The following is an archived post

Whenever I meet with parent groups, I often get questions not only about WHAT kids should eat (or not eat), but also about HOW to get them to eat healthfully; that is, instill healthy eating habits.

Experts agree that in general, consistently following the 5 suggestions below are often associated with healthier eating habits and overall better diet quality among children in their younger years and over the long-term.

1. Have regular family meals. Everyone is busy but trying to have family dinners is important and is associated with a multitude of healthy behaviors in children. The weekends are a great time to use breakfast or brunch as family time. Try to have a variety of foods available, particularly different vegetables, even if ordering take-out.
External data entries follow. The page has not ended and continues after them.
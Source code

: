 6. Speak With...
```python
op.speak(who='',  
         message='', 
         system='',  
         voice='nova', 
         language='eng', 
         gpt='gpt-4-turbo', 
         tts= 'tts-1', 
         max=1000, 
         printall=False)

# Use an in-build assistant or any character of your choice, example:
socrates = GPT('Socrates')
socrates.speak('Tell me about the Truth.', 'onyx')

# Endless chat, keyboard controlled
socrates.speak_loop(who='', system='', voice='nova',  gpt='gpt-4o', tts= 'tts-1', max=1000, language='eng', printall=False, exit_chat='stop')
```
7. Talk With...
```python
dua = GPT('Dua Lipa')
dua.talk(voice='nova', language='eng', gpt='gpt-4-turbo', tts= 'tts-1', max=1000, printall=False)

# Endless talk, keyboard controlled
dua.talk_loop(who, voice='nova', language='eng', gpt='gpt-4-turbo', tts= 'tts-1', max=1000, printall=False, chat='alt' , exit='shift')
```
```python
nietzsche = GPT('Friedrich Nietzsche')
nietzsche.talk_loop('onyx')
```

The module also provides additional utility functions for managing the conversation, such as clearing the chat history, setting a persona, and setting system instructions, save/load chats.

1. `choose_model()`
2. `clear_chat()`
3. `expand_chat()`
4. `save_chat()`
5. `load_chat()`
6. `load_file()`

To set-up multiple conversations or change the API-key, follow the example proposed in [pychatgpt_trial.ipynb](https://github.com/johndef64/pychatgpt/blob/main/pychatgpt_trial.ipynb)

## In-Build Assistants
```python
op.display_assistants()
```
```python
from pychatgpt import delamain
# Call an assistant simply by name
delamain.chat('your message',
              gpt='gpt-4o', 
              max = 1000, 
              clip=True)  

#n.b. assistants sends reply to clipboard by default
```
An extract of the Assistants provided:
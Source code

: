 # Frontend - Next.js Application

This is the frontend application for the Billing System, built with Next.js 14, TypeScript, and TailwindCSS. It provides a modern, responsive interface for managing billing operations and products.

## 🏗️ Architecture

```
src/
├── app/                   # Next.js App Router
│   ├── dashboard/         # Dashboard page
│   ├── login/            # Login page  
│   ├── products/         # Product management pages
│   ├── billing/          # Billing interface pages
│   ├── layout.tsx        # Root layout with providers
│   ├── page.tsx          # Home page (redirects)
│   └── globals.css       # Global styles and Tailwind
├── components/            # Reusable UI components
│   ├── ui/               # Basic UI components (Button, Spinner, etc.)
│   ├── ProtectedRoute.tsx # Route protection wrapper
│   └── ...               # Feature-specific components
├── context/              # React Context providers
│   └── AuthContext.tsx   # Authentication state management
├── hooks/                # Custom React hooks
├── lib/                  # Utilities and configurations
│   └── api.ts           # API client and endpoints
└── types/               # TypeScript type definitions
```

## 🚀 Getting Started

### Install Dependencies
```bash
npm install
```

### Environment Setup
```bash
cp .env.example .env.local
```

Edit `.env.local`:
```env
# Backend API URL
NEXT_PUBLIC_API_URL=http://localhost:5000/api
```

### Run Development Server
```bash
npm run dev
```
Keep conversation light and communication open. Talk about food!

2. Serve a variety of healthy foods and snacks. Keep healthy food on hand for prepped and ready-to-eat snacking. Limit offerings of sugary beverages, fast food, and processed “junk” food. Offer meals filled with vegetables, fruits, whole grains, lean protein and calcium-rich foods.

3. Model healthy eating and a healthy relationship with food. Studies show that parents are the single biggest influences on children’s eating habits. So eat a variety of healthy foods, show willingness to try new things and don’t make a big deal out of food. Serve appropriate portions and don’t complain about your weight. Messages about food should be positive.

4. Avoid food fights. Don’t force-feed or use food as rewards. Don’t make anything too taboo. Predictable schedules of meals and snacks help take guesswork out of the equation and minimize negotiations.

5. Involve them. By and large, kids are more willing to try and ultimately consume foods they’ve taken part in preparing, selecting, or even growing. There are countless ways for children of all ages to participate.